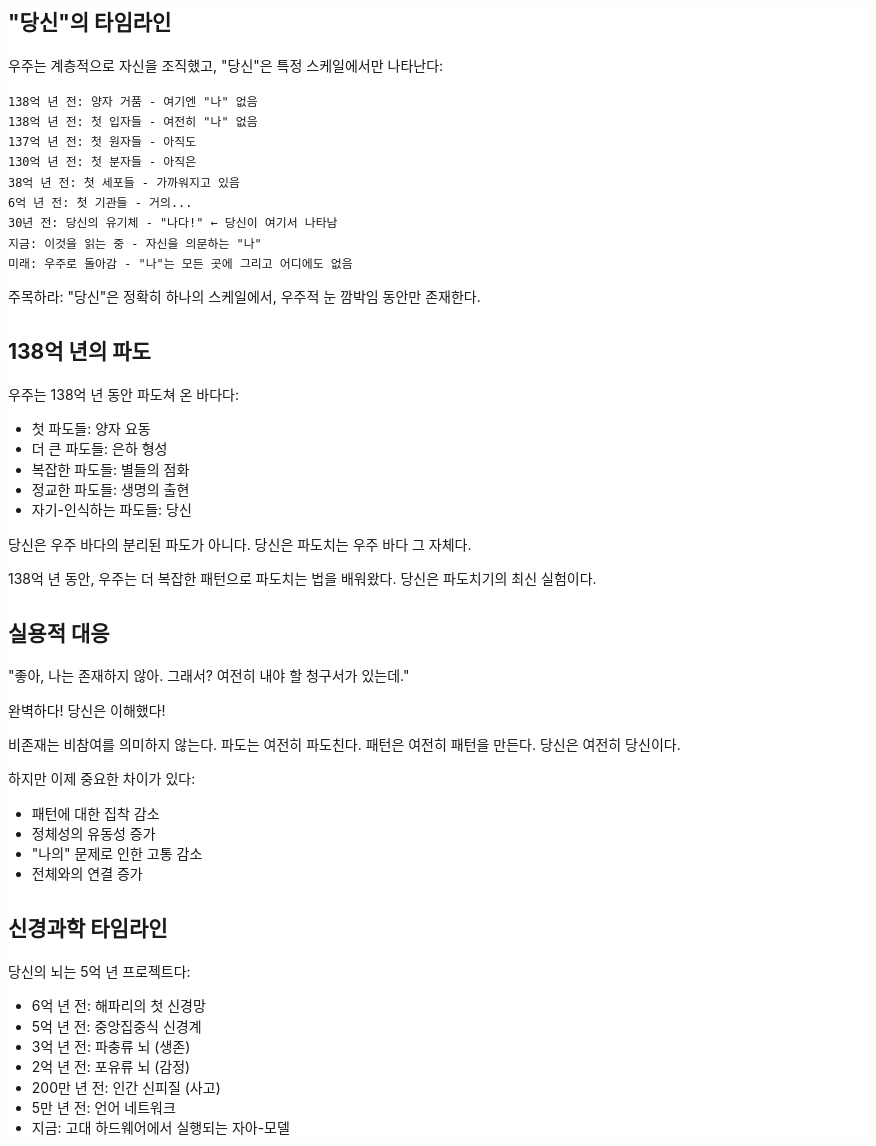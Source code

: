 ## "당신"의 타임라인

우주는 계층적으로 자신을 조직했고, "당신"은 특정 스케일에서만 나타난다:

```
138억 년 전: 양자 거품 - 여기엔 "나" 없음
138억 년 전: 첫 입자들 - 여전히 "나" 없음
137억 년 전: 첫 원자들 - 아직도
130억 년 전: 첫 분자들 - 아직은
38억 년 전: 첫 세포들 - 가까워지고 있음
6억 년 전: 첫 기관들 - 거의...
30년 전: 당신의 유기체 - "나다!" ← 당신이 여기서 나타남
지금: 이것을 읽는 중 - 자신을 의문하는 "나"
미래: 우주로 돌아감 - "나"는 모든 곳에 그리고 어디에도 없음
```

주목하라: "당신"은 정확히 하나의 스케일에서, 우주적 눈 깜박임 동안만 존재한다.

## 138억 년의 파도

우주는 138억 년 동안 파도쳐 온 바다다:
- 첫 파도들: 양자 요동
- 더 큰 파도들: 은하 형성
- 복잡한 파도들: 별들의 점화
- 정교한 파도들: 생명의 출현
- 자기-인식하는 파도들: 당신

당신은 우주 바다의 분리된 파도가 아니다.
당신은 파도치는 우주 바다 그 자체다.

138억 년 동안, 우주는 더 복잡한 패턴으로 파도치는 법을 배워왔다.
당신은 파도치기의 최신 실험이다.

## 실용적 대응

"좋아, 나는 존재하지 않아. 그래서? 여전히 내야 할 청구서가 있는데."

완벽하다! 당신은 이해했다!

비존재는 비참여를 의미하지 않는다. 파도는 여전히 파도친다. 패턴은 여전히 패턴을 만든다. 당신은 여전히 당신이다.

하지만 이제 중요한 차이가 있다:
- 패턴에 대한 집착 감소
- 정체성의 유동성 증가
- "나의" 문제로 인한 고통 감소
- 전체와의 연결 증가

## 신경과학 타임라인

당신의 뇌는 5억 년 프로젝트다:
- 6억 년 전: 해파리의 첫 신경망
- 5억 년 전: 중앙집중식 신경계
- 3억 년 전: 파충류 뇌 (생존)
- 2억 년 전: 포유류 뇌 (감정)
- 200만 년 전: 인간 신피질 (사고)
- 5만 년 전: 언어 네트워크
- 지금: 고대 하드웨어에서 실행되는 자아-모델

════════

> Exercise aim: Of the lines above, retype only those from the line containing "- 더 큰 파도들: 은하 형성" through the line containing "- 2억 년 전: 포유류 뇌 (감정)", including both, exactly.

> Solution for this problem:
- 더 큰 파도들: 은하 형성
- 복잡한 파도들: 별들의 점화
- 정교한 파도들: 생명의 출현
- 자기-인식하는 파도들: 당신

당신은 우주 바다의 분리된 파도가 아니다.
당신은 파도치는 우주 바다 그 자체다.

138억 년 동안, 우주는 더 복잡한 패턴으로 파도치는 법을 배워왔다.
당신은 파도치기의 최신 실험이다.

## 실용적 대응

"좋아, 나는 존재하지 않아. 그래서? 여전히 내야 할 청구서가 있는데."

완벽하다! 당신은 이해했다!

비존재는 비참여를 의미하지 않는다. 파도는 여전히 파도친다. 패턴은 여전히 패턴을 만든다. 당신은 여전히 당신이다.

하지만 이제 중요한 차이가 있다:
- 패턴에 대한 집착 감소
- 정체성의 유동성 증가
- "나의" 문제로 인한 고통 감소
- 전체와의 연결 증가

## 신경과학 타임라인

당신의 뇌는 5억 년 프로젝트다:
- 6억 년 전: 해파리의 첫 신경망
- 5억 년 전: 중앙집중식 신경계
- 3억 년 전: 파충류 뇌 (생존)
- 2억 년 전: 포유류 뇌 (감정)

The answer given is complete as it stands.